Susan Sontag (Bing it) would agree with Pemulis that though it might make for interesting writing to dress up his wounds in metaphor and see his pain perhaps as Sisyphus saw a big rock, sometimes you just have to go raw. That's not to say that he wouldn't clef it up à la Sun Also Rises or even Animal Farm though.
Some Decembers ago, if you will recall, Pemulis awoke in his Grenoble bed to the early stirrings of what turned to be a vicious ailment that had strong ramifications for his enjoyment of a certain family holiday.

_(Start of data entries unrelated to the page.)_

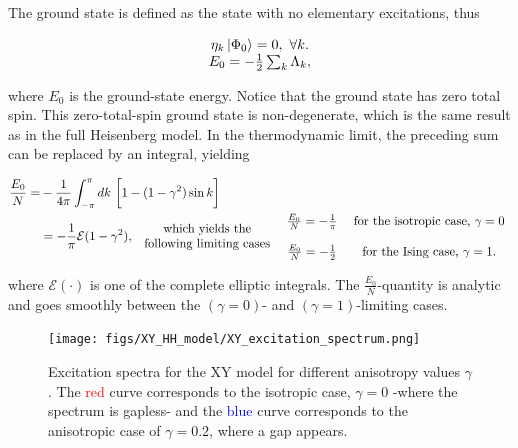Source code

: \documentclass{homework}
\begin{document}
The ground state is defined as the state with no elementary excitations, thus 

\begin{equation}
\begin{array}{cc}
     \eta_{k} \ket{\Phi_0} = 0, \textnormal{ } \forall k.  \\
     E_0 = -\frac{1}{2} \sum_{k} \Lambda_k,
     \label{XY_ccyclic_gs}
\end{array}
\end{equation}

where $E_0$ is the ground-state energy. Notice that the ground state has zero total spin. This zero-total-spin ground state is non-degenerate, which is the same result as in the full Heisenberg model. 
In the thermodynamic limit, the preceding sum can be replaced by an integral, yielding 

\begin{equation}
    \begin{split}
    \frac{E_0}{N} =& -\frac{1}{4\pi} \int_{-\pi}^{\pi} dk \textnormal{ } \bigg[1 - (1-\gamma^2) \sin k \bigg] \\
    &= - \frac{1}{\pi} \mathcal{E}(1-\gamma^2),
    \begin{array}{cc}
         \textnormal{ which yields the  }  \\
         \textnormal{ following limiting cases }
    \end{array} \begin{array}{cc}
     \frac{E_0}{N} = - \frac{1}{\pi} & \textnormal{ for the isotropic case, } \gamma = 0\\ 
     \\
     \frac{E_0}{N} = - \frac{1}{2} & \textnormal{ for the Ising case, } \gamma = 1. 
\end{array}
    \end{split} 
\end{equation} 

where $\mathcal{E}(\cdot)$ is one of the complete elliptic integrals. The $\frac{E_0}{N}$-quantity is analytic and goes smoothly between the $(\gamma=0)$- and $(\gamma=1)$-limiting cases. \\

\begin{figure}
    \centering
    \texttt{[image: figs/XY\_HH\_model/XY\_excitation\_spectrum.png]}
    \caption{Excitation spectra for the XY model for different anisotropy values $\gamma$. The \textcolor{red}{red} curve corresponds to the isotropic case, $\gamma=0$ -where the spectrum is gapless- and the \textcolor{blue}{blue} curve corresponds to the anisotropic case of $\gamma = 0.2$, where a gap appears. }
    \label{fig:XY_modeL_excitation_spectra}
\end{figure}
\end{document}
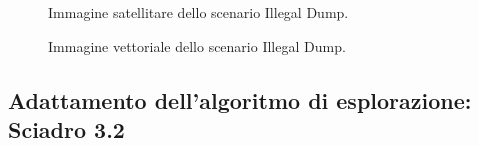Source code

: \begin{figure}[H] 
    \captionsetup{justification=centering, margin=2cm, font=footnotesize}
    \begin{center}
    \end{center}
    \caption{Immagine satellitare dello scenario Illegal Dump.}
    \label{dump_map}
\end{figure}

\begin{figure}[H] 
    \captionsetup{justification=centering, margin=2cm, font=footnotesize}
    \begin{center}
    \end{center}
    \caption{Immagine vettoriale dello scenario Illegal Dump.}
    \label{dump_scenario}
\end{figure}

\subsection{Adattamento dell'algoritmo di esplorazione: \\Sciadro 3.2} \label{paragrafo_esplorazione_sciadro}

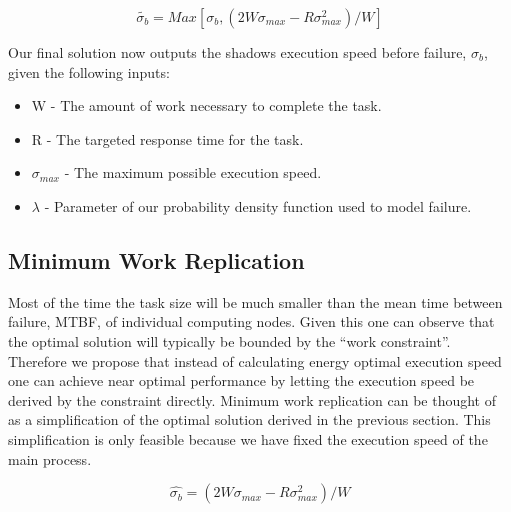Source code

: \begin{equation}
\label{closed_form_sigma_b}
\tilde{\sigma_b}=Max[\sigma_b, (2 W \sigma_{max} - R \sigma_{max}^2)/W]
\end{equation}

Our final solution now outputs the shadows execution speed before
failure, $\sigma_b$, given the following inputs:
\begin{itemize}
\item
W - The amount of work necessary to complete the task.
\item
R - The targeted response time for the task.
\item
$\sigma_{max}$ - The maximum possible execution speed.
\item
$\lambda$ - Parameter of our probability density function used to model failure.
\end{itemize}

\subsection{Minimum Work Replication}
\label{minium_work_replication}

Most of the time the task size will be much smaller than the mean time
between failure, MTBF, of individual computing nodes. Given this one
can observe that the optimal solution will typically be bounded by the
``work constraint''. Therefore we propose that instead of calculating
energy optimal execution speed one can achieve near optimal
performance by letting the execution speed be derived by the
constraint directly. Minimum work replication can be thought of as a
simplification of the optimal solution derived in the previous
section. This simplification is only feasible because we have fixed
the execution speed of the main process.

\begin{equation}
\label{minimum_work_sigma_b}
\hat{\sigma_b}=(2 W \sigma_{max} - R \sigma_{max}^2)/W
\end{equation}

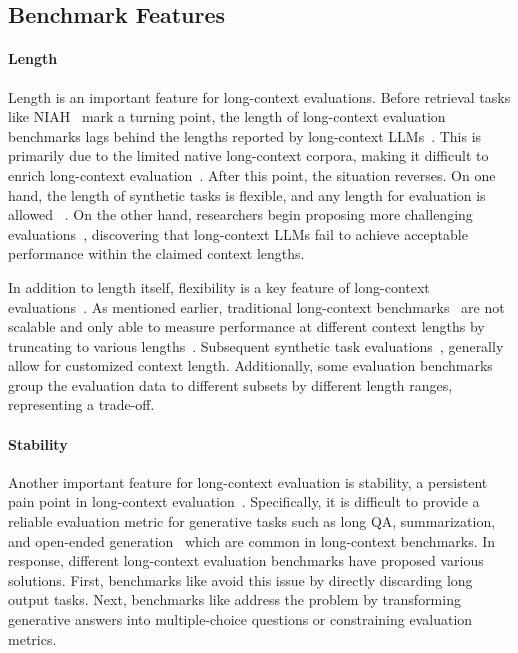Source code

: \subsection{Benchmark Features}

\paragraph{Length} Length is an important feature for long-context evaluations. Before retrieval tasks like NIAH~\citep{niah,multi_niah} mark a turning point, the length of long-context evaluation benchmarks lags behind the lengths reported by long-context LLMs~\citep{pengyarn,young2024yi,cai2024internlm2}. This is primarily due to the limited native long-context corpora, making it difficult to enrich long-context evaluation~\citep{an2023eval,li2023loogle}. After this point, the situation reverses. On one hand, the length of synthetic tasks is flexible, and any length for evaluation is allowed ~\citep{liu2024reattention,lieber2024jamba}. On the other hand, researchers begin proposing more challenging evaluations~\citep{levy2024same,li2024long,hsieh2024ruler,gavin2024longins}, discovering that long-context LLMs fail to achieve acceptable performance within the claimed context lengths.

In addition to length itself, flexibility is a key feature of long-context evaluations~\citep{niah,yen2024helmet}. As mentioned earlier, traditional long-context benchmarks~\citep{an2023eval,bai2023longbench,zhang2024bench} are not scalable and only able to measure performance at different context lengths by truncating to various lengths~\citep{bai2023longbench}. Subsequent synthetic task evaluations~\citep{niah,levy2024same,hsieh2024ruler,liu2024longgenbench}, generally allow for customized context length. Additionally, some evaluation benchmarks~\citep{kwan2023m4le,lee2024can,yen2024helmet} group the evaluation data to different subsets by different length ranges, representing a trade-off.

\paragraph{Stability} Another important feature for long-context evaluation is stability, a persistent pain point in long-context evaluation~\citep{novikova2017we,an2023eval,yen2024helmet}. Specifically, it is difficult to provide a reliable evaluation metric for generative tasks such as long QA, summarization, and open-ended generation~\citep{an2023eval,novikova2017we} which are common in long-context benchmarks. In response, different long-context evaluation benchmarks have proposed various solutions. First, benchmarks like \citet{dong2024bamboo} avoid this issue by directly discarding long output tasks. Next, benchmarks like \citet{zhang2023marathon,lee2024can,bai2024longbench} address the problem by transforming generative answers into multiple-choice questions or constraining evaluation metrics.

The psychological pain at the time of writing was blurred, however, by the passage of time between the manifestations of the physical pain and its distant memory. Things are different now though because his present predicament exists not on the periphery of distant times, but at the focus of the here and now, in addition to the knowledge and experience of the road that led to here.
The new pain -- not giant boulder, career obstacle, or repressed childhood wound, but literal ouchy-ouch-ouch -- also appeared rather suddenly on a European Fall morning. This one would cause less immediate discomfort, masquerade as perhaps something else for some time, instantiate itself as something entirely more serious, lead to an explicit medical intervention, fade like so many distant memories, only to return again to seek vengeance like so many storybook villains.
Immediately following the surgery was a time of hope. Spring came early to Western Europe that year and the sun shone and the birds sang as Pemulis slowly walked the road to recovery. There were some shaky moments and the normal apprehensiveness with every small ache and pain, no matter how run of the mill they should have felt. But finally, as Spring approached Summer Gregorianally and receded to Winter aesthetically, the freedom from the pain "for good" was felt. Pemulis was out of the woods as you might say.
But then just as the weather forbade, the darkness returned. Oh sorry Susan, the pain from the god damn hole in the muscle that was supposed to have been fixed when they cut him open and inserted a foreign composite fibre object into his groinular area and sewed him back up and wished him well and hoped that the door didn't whack him in the ass on his way out.
So Pemulis is back to no longer being an endurance athlete again and he's sad about it.